Across the data below, how many lines hold "getName"? Answer with that number and nothing else.

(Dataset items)
-- Opening Marker --

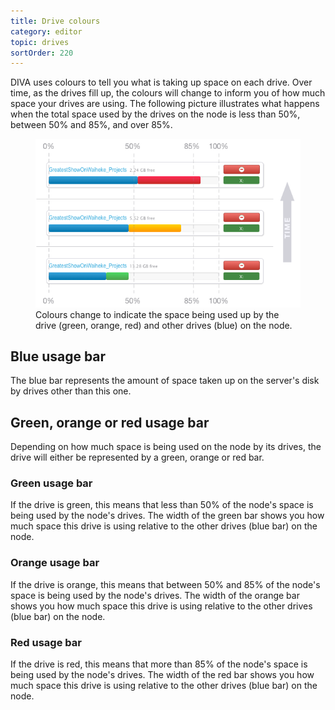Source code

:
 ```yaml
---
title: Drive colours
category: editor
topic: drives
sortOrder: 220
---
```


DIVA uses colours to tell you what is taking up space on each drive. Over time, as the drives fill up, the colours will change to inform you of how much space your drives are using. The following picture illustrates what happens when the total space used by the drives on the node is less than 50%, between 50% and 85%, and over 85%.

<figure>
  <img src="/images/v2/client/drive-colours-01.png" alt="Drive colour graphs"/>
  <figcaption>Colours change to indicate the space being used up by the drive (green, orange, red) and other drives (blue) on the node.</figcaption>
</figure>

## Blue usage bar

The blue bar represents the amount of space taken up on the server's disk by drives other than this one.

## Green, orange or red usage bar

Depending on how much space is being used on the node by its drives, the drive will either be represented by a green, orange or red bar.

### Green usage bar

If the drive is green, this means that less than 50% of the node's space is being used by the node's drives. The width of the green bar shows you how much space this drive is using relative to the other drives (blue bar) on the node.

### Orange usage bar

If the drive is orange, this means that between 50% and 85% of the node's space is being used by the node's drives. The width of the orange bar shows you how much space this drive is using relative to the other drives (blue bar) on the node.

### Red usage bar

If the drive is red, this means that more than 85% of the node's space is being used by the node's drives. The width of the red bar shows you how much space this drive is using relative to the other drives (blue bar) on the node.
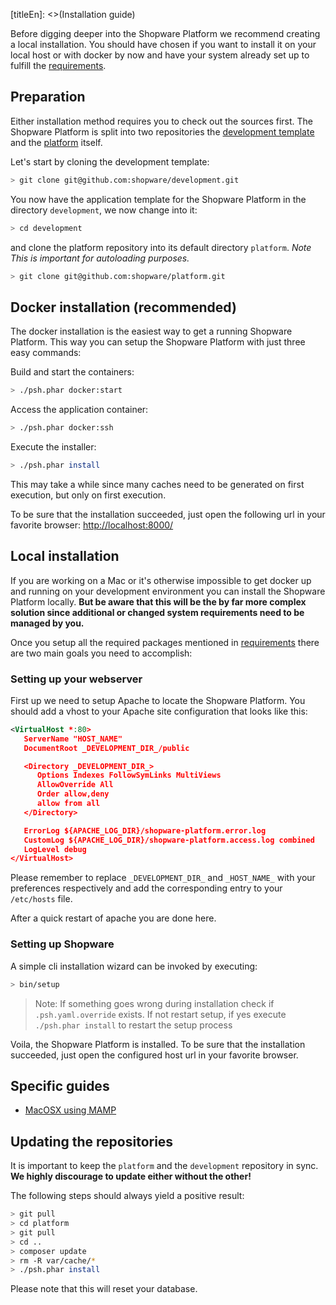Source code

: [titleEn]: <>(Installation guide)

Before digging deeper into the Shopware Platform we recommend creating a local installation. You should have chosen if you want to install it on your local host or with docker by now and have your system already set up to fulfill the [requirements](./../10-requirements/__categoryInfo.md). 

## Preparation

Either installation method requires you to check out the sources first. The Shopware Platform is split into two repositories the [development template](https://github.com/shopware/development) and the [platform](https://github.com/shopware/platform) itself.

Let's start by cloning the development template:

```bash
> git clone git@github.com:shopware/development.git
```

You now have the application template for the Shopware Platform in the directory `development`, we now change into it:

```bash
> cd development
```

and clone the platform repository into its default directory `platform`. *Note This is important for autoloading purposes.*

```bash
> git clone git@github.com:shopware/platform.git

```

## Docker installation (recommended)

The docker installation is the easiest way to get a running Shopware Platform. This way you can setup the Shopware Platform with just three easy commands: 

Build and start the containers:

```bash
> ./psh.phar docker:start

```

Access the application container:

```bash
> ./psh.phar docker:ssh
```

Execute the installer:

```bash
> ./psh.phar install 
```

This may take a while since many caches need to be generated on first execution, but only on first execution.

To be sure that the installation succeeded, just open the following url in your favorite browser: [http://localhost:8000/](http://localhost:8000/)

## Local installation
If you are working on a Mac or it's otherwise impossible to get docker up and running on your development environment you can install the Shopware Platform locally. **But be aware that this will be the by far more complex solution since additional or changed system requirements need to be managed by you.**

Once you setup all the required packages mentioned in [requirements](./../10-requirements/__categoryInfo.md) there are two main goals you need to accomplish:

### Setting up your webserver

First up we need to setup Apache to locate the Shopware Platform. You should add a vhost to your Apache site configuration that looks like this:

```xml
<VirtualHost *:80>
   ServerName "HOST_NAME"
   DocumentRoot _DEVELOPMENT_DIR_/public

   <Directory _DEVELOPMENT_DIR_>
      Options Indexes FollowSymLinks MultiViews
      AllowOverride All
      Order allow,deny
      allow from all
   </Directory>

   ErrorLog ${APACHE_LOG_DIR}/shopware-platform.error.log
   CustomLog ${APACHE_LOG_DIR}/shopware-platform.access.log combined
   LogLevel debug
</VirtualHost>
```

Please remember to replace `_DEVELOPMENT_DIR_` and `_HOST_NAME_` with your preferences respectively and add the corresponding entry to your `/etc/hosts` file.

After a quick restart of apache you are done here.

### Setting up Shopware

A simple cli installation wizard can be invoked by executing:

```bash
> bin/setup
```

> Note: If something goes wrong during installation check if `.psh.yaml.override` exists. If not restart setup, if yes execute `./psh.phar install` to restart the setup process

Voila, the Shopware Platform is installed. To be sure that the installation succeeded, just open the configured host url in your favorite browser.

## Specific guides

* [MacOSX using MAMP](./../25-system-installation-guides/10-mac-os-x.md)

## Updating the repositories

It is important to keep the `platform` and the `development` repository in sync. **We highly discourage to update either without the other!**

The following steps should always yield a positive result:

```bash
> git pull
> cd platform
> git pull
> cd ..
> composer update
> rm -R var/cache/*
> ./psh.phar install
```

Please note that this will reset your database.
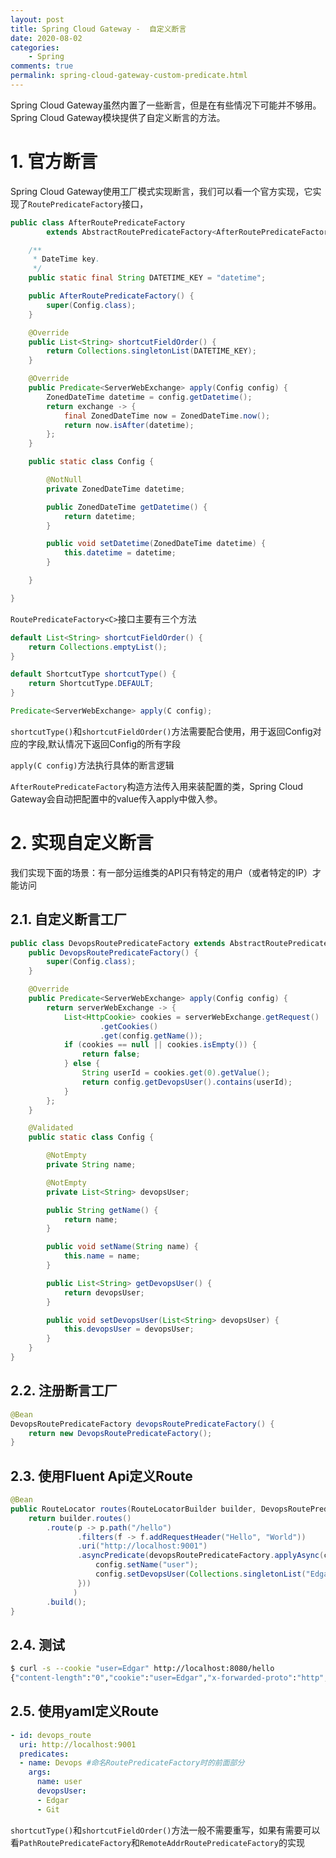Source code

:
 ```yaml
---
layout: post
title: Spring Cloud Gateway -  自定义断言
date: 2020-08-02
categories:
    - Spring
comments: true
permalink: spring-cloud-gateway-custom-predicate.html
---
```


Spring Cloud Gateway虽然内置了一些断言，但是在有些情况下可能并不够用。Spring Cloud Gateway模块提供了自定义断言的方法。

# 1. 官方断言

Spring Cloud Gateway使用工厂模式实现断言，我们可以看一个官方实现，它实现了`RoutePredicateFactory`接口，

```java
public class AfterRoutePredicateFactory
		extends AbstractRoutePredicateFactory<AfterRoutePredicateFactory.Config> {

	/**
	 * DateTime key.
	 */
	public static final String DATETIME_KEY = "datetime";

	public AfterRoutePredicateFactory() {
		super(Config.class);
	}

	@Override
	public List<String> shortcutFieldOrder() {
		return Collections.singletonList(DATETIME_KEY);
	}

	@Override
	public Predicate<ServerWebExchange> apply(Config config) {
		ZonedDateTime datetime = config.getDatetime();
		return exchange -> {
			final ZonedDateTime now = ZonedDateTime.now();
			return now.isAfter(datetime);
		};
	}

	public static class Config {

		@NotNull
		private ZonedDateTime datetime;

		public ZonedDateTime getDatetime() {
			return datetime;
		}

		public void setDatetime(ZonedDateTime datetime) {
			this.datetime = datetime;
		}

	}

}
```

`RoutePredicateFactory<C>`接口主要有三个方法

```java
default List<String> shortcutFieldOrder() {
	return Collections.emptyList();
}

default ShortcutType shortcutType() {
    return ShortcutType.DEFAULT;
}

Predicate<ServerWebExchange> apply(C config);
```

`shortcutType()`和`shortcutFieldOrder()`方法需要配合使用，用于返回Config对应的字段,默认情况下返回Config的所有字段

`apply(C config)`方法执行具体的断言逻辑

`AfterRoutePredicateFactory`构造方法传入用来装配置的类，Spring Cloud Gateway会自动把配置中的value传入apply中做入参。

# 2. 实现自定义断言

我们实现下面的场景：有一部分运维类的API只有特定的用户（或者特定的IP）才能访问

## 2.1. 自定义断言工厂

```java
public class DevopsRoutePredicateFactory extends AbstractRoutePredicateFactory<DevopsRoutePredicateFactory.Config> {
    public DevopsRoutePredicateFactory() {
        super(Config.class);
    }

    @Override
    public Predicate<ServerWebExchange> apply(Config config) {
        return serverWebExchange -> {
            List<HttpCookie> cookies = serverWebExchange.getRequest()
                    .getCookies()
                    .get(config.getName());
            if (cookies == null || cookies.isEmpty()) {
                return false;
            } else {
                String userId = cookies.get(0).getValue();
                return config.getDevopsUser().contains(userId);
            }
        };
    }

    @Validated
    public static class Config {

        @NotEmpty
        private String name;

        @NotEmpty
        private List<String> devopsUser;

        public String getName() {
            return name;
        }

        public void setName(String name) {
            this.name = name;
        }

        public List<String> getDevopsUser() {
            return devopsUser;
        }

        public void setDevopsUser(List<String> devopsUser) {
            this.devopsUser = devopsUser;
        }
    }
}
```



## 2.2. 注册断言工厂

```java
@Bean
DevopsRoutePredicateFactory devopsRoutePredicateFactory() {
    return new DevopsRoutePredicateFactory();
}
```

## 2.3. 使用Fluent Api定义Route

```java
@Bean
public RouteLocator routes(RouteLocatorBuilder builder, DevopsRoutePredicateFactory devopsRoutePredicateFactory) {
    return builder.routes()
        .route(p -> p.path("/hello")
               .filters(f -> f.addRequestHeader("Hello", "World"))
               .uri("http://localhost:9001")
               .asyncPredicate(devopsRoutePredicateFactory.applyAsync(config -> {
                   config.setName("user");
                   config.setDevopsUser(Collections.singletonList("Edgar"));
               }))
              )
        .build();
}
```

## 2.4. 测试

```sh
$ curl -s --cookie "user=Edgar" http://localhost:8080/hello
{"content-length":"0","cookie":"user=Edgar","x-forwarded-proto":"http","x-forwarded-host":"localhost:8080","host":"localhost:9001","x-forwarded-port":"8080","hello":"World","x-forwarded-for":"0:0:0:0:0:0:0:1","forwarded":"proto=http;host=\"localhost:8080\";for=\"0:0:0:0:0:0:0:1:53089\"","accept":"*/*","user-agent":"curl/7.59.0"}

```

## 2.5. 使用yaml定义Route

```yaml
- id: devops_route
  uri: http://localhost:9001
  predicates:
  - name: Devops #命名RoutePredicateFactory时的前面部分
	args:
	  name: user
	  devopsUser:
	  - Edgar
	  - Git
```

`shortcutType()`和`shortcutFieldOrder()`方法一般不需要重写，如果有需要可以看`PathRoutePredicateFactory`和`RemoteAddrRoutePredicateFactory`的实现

-- Closing Marker --

*Answer box*
2